Lines holding the word "format": how many does the material below have? Answer with nothing but the number.

+===+

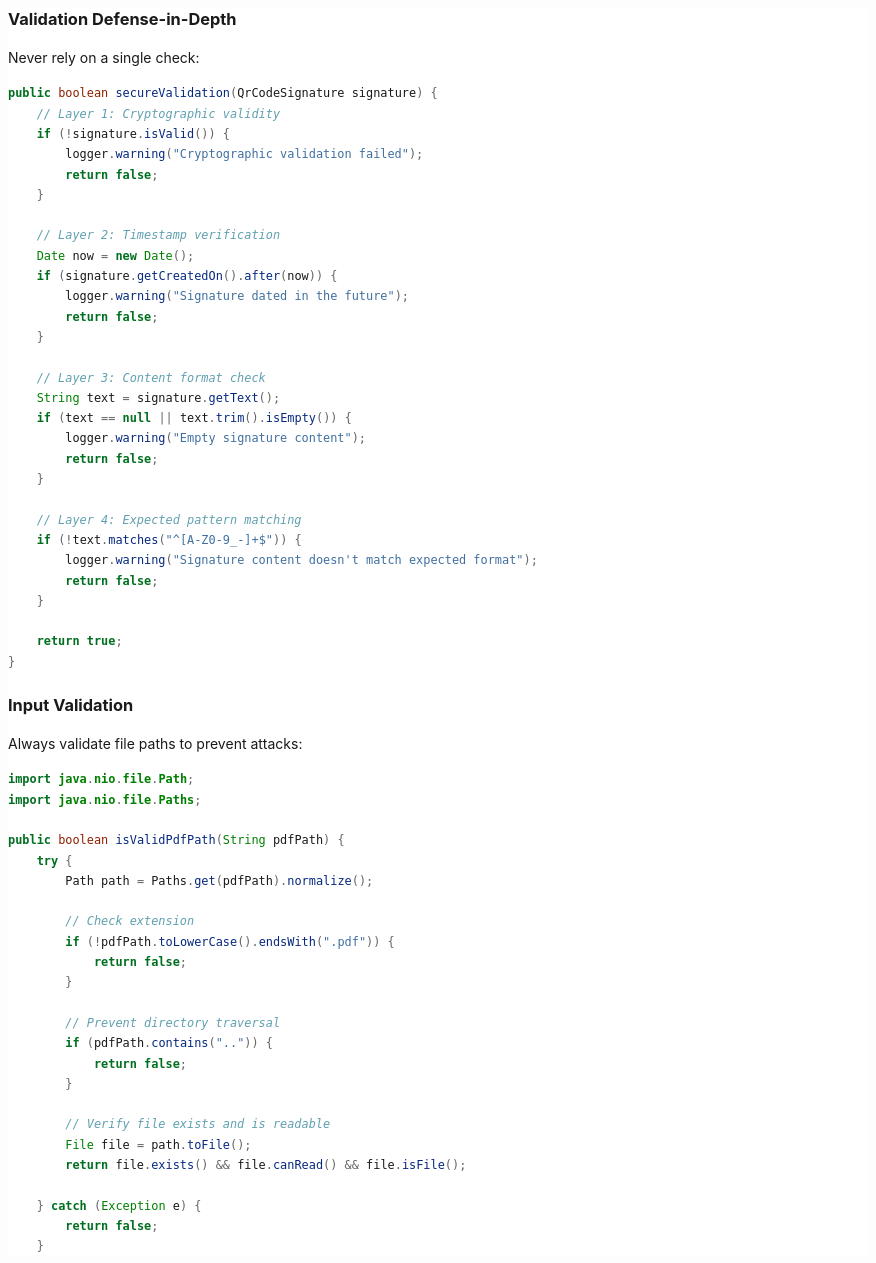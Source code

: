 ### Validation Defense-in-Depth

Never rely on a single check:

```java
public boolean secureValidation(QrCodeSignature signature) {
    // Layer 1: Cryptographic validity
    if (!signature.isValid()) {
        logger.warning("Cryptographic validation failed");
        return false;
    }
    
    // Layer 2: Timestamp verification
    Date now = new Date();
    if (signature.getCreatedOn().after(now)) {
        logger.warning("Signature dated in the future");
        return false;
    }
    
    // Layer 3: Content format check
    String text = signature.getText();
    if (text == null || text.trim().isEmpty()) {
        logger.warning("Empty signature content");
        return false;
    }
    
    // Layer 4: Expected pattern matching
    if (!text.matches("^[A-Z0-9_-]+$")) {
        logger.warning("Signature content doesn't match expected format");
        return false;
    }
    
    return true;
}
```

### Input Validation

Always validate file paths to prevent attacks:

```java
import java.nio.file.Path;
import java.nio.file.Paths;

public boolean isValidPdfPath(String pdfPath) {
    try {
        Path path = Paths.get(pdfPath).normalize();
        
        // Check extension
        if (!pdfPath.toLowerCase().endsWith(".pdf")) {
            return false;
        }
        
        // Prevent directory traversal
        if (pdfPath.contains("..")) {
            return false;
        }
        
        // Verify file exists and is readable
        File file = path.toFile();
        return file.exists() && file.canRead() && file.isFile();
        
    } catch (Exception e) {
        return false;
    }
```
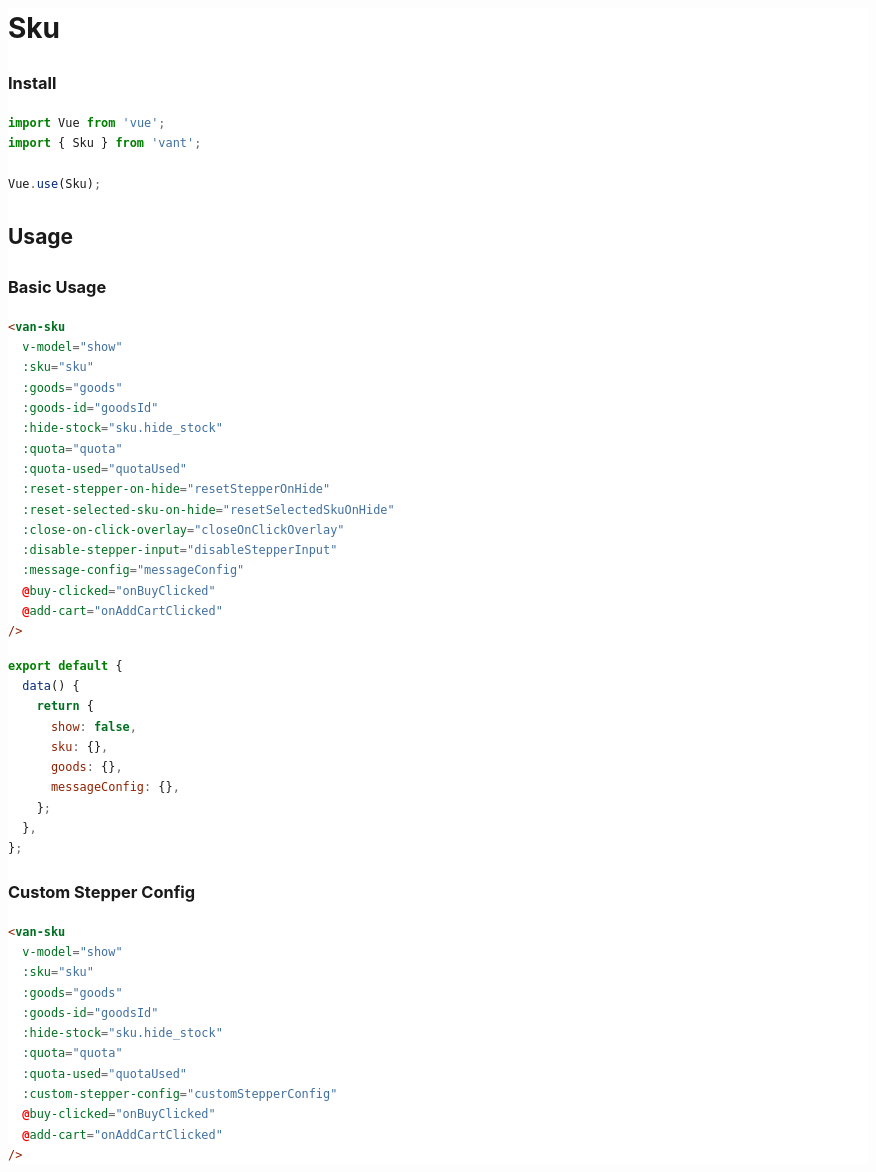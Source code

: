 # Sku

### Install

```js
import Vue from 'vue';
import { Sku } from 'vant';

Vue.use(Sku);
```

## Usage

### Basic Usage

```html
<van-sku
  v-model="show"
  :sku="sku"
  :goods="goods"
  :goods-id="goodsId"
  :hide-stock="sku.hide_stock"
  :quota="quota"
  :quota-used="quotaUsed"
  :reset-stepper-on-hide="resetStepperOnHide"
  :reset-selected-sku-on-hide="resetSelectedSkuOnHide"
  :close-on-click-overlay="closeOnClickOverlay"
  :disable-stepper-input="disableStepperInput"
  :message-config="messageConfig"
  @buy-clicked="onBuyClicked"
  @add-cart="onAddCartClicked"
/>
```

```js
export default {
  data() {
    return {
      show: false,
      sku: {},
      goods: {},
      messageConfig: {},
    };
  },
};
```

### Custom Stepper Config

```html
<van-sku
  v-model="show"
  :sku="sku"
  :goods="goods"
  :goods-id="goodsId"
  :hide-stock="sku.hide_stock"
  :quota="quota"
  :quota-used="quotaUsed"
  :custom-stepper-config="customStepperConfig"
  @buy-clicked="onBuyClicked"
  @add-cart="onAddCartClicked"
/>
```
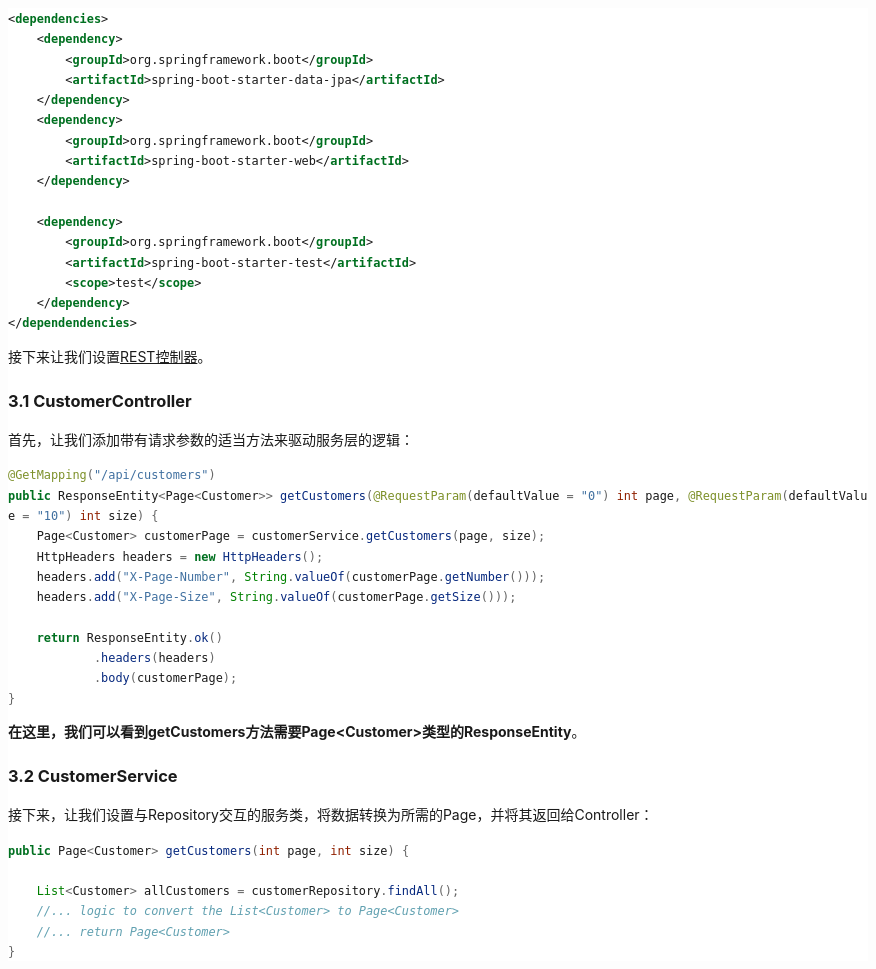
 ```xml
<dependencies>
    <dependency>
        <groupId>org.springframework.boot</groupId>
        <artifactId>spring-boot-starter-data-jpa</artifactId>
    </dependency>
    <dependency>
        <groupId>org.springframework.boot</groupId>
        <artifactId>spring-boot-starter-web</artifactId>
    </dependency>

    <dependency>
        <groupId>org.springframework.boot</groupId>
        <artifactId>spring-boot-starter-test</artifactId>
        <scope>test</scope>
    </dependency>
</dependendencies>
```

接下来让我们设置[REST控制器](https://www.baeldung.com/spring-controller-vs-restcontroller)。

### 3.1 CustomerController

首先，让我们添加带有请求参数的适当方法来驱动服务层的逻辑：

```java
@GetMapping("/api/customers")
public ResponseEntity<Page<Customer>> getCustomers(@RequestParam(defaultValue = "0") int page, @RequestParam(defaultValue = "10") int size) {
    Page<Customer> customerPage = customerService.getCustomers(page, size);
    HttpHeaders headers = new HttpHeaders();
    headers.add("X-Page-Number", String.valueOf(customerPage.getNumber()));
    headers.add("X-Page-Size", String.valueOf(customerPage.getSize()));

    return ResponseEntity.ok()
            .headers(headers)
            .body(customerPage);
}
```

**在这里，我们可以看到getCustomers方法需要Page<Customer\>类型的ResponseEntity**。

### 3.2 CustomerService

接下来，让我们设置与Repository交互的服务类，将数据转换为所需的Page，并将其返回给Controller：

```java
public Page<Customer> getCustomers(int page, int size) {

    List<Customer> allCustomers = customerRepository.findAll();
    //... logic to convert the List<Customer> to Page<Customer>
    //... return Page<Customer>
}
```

+===+

**RESPONSE BELOW**
2